*TASK TO COMPLETE:*
In the entries below, find each line with the word "provides" and return it.

*DATA FOR THIS TASK:*
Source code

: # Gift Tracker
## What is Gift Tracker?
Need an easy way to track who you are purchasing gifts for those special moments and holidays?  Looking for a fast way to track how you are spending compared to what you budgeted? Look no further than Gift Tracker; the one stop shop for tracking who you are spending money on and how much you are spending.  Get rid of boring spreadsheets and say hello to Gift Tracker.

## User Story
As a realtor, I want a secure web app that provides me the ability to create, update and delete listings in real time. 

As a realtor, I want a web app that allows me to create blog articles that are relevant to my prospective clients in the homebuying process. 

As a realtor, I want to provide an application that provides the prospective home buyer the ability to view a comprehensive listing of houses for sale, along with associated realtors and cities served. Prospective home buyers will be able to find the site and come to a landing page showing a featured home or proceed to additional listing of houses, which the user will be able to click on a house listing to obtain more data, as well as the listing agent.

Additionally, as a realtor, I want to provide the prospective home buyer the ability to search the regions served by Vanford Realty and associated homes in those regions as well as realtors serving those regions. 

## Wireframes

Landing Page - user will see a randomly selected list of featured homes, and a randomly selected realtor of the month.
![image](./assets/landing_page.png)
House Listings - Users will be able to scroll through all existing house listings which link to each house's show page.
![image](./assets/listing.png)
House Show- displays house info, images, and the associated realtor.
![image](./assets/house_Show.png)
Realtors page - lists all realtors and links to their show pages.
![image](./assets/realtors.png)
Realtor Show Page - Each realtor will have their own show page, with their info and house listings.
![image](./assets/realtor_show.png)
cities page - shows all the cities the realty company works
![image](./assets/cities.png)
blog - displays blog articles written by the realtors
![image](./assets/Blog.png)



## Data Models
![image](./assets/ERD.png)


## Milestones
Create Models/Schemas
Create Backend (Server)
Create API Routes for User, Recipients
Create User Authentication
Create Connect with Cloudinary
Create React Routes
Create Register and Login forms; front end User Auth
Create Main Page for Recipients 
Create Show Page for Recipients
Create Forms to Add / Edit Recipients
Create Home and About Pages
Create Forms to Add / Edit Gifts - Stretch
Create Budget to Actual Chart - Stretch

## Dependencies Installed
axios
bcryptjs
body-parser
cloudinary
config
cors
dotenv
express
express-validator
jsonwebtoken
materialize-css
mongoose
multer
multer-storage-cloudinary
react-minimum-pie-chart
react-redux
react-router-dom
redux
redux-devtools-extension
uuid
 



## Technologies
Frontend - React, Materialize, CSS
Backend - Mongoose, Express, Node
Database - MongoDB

...

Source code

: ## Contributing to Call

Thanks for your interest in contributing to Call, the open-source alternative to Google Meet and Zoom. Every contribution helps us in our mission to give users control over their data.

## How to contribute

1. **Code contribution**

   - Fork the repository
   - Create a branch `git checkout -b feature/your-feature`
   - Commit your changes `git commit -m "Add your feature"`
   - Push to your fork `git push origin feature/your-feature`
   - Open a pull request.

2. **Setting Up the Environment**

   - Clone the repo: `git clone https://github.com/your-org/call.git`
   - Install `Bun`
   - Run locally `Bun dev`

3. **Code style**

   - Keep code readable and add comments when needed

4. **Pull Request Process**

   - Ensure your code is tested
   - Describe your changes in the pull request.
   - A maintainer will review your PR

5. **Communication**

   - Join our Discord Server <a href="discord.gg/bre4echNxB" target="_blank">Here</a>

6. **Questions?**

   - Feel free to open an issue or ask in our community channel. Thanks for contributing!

*RESPONSE BOX:*
As a realtor, I want a secure web app that provides me the ability to create, update and delete listings in real time. 
As a realtor, I want to provide an application that provides the prospective home buyer the ability to view a comprehensive listing of houses for sale, along with associated realtors and cities served. Prospective home buyers will be able to find the site and come to a landing page showing a featured home or proceed to additional listing of houses, which the user will be able to click on a house listing to obtain more data, as well as the listing agent.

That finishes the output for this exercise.